This exercise calls for the line with "are the missing", the line with "One of the functions", and all lines between them in the material below, output exactly and with no other lines.

════════════════════

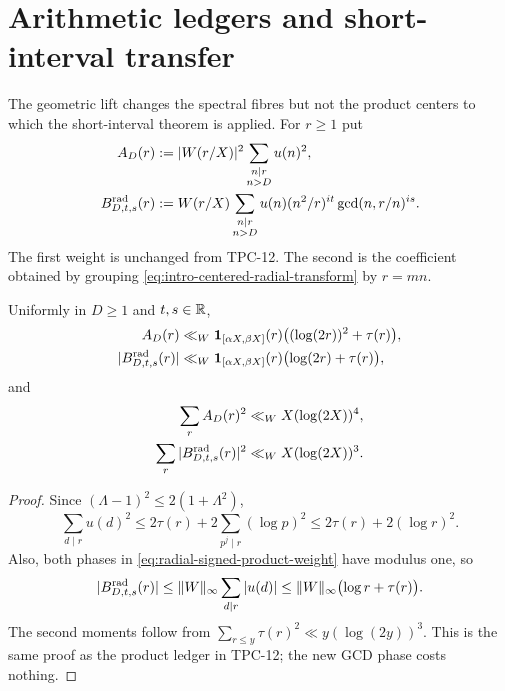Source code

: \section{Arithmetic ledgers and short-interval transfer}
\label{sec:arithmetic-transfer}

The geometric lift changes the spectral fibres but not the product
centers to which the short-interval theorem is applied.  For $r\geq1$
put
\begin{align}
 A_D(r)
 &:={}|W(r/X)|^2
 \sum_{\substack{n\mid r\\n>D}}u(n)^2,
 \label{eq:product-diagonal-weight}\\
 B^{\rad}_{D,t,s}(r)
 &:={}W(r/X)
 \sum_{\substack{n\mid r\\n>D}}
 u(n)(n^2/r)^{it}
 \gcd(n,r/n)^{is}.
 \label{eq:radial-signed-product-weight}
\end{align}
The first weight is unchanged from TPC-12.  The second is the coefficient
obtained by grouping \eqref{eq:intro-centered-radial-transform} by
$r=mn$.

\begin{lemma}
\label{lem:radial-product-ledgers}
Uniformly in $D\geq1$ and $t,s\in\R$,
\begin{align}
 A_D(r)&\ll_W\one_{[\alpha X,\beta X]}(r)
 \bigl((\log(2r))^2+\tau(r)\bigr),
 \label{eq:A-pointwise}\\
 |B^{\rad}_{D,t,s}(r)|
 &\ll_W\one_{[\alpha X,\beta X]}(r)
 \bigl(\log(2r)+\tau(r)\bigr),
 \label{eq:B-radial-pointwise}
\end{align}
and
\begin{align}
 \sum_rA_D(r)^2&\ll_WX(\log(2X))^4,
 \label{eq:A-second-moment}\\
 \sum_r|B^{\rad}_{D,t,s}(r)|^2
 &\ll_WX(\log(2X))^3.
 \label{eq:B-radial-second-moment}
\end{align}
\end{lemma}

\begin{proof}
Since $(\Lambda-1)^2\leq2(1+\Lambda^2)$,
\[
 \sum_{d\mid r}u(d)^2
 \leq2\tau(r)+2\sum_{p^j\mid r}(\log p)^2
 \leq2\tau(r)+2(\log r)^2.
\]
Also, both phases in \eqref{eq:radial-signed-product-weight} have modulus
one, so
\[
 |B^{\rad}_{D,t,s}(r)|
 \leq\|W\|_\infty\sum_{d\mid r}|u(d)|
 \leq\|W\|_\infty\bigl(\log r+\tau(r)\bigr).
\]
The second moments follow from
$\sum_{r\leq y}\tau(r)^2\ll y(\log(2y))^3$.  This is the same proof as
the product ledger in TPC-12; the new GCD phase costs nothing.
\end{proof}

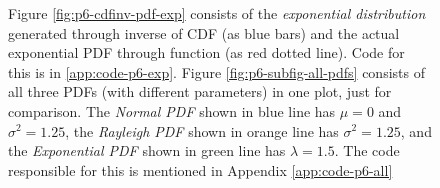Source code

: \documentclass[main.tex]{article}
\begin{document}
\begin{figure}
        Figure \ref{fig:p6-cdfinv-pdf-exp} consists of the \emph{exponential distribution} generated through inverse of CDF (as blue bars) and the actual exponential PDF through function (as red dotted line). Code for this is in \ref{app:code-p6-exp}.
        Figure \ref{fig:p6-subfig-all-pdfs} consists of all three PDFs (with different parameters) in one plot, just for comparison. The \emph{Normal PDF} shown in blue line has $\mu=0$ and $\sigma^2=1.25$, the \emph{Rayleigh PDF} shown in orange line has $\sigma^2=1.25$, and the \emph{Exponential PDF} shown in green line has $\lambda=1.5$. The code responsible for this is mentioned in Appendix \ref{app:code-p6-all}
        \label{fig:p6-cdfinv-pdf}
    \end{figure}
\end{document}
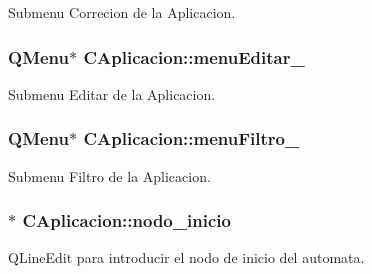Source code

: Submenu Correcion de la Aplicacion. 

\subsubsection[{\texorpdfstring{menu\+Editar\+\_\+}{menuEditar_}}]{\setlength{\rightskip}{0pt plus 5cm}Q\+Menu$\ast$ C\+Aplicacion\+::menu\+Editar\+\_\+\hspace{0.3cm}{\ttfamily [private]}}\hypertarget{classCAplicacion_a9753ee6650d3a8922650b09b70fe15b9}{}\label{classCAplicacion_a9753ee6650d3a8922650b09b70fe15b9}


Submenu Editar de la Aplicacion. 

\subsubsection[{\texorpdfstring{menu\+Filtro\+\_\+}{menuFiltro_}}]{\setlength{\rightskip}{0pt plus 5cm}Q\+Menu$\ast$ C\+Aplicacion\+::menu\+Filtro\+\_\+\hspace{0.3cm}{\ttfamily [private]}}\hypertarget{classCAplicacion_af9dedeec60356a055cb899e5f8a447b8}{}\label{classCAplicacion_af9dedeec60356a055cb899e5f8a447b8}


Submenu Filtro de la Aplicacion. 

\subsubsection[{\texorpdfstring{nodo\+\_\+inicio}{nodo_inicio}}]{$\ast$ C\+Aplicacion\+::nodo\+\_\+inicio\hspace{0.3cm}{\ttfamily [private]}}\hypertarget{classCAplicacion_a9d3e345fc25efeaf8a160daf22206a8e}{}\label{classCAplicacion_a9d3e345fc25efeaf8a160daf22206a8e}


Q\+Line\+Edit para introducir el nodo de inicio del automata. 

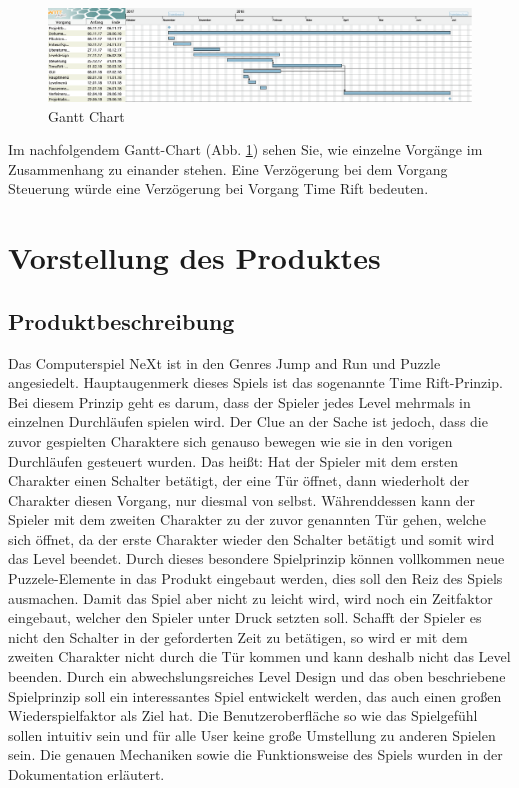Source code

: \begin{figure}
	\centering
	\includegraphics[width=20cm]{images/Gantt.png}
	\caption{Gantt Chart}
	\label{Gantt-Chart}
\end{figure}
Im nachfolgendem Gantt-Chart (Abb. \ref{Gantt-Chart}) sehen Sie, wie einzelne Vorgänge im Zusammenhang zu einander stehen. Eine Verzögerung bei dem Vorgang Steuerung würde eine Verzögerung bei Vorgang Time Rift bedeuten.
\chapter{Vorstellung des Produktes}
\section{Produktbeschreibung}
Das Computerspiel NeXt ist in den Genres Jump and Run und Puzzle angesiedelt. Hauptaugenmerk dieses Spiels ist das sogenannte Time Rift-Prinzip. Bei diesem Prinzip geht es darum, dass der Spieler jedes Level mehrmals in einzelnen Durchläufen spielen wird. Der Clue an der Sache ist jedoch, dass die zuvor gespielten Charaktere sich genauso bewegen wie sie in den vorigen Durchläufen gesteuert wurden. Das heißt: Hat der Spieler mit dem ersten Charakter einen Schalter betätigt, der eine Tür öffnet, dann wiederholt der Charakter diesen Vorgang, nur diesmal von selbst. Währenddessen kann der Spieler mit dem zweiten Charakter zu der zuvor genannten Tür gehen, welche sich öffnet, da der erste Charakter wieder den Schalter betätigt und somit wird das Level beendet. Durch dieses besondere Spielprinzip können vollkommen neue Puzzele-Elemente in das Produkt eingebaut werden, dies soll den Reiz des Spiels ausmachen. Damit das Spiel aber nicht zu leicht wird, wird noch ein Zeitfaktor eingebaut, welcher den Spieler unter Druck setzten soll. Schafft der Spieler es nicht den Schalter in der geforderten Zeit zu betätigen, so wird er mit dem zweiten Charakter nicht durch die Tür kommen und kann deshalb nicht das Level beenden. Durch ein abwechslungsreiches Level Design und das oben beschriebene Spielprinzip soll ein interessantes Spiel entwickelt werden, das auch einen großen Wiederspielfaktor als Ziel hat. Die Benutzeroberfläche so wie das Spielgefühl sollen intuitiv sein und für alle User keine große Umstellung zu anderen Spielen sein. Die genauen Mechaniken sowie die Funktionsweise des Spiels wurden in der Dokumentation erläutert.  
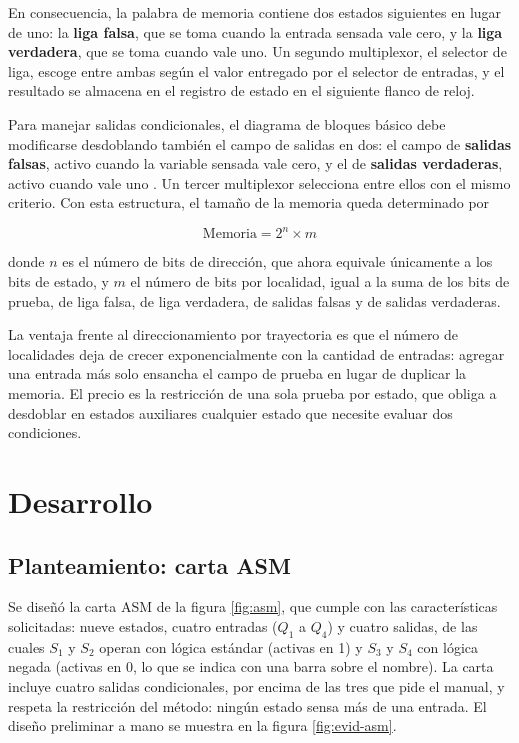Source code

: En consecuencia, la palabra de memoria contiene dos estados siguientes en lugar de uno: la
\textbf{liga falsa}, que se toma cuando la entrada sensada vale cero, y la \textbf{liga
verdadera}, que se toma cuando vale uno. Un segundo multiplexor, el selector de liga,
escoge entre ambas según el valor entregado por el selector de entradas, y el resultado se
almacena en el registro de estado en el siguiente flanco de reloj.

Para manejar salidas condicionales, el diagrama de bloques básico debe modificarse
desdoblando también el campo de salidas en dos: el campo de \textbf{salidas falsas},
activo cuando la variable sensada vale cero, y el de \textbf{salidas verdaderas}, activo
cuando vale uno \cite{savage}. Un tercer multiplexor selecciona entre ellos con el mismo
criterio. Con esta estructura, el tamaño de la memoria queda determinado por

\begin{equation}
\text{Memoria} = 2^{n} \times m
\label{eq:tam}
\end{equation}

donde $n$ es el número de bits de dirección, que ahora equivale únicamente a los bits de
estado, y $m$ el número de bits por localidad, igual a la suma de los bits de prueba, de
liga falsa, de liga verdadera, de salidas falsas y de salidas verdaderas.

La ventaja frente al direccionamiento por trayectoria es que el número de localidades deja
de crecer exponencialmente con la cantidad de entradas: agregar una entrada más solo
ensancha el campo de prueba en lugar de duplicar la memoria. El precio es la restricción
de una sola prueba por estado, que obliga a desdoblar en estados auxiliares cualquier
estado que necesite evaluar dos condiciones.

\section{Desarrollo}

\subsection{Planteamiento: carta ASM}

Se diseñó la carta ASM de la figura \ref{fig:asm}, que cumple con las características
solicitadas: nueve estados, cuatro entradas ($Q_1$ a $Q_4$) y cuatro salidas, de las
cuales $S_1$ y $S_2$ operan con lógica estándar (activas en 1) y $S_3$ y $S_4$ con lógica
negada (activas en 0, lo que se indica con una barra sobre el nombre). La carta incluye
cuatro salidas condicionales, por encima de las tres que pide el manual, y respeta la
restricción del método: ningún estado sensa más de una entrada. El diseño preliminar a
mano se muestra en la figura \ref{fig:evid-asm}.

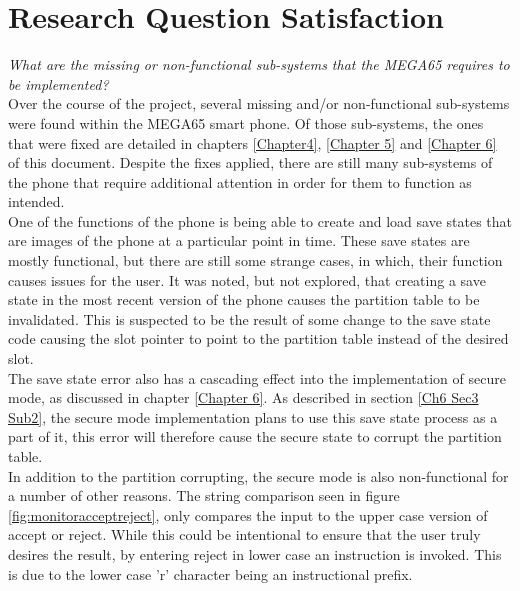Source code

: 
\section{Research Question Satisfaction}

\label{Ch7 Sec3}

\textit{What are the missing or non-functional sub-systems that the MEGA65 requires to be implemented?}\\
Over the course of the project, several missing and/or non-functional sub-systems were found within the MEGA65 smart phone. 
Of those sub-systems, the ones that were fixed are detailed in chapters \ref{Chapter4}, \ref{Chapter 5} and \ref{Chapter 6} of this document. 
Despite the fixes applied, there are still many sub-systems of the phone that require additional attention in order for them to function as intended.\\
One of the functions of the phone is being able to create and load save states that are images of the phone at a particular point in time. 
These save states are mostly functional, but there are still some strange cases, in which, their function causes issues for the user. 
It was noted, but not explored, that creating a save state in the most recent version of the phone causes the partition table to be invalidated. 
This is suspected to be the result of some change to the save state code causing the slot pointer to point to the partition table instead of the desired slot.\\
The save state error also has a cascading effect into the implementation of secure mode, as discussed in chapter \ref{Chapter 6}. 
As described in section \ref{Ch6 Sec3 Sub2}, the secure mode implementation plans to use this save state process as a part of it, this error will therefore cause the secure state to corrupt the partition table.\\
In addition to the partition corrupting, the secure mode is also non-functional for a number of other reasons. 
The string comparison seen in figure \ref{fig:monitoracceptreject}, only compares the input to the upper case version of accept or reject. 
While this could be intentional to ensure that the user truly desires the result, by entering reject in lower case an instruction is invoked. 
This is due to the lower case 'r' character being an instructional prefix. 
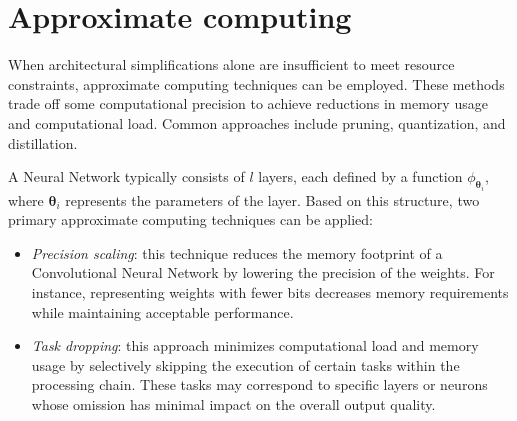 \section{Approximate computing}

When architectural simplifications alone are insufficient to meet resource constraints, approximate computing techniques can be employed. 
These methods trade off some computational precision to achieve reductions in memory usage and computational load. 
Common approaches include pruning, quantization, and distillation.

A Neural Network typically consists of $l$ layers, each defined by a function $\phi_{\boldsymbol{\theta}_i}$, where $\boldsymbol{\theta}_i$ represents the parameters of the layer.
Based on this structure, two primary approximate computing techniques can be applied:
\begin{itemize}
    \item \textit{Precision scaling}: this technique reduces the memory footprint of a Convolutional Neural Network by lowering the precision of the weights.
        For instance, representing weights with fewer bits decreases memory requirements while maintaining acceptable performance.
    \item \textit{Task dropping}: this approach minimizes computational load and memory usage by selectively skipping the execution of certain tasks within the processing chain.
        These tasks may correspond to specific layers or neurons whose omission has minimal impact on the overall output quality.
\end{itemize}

════════════════════

• **TASK RESULT**:
\textit{What are the missing or non-functional sub-systems that the MEGA65 requires to be implemented?}\\
Over the course of the project, several missing and/or non-functional sub-systems were found within the MEGA65 smart phone. 
Of those sub-systems, the ones that were fixed are detailed in chapters \ref{Chapter4}, \ref{Chapter 5} and \ref{Chapter 6} of this document. 
Despite the fixes applied, there are still many sub-systems of the phone that require additional attention in order for them to function as intended.\\
One of the functions of the phone is being able to create and load save states that are images of the phone at a particular point in time. 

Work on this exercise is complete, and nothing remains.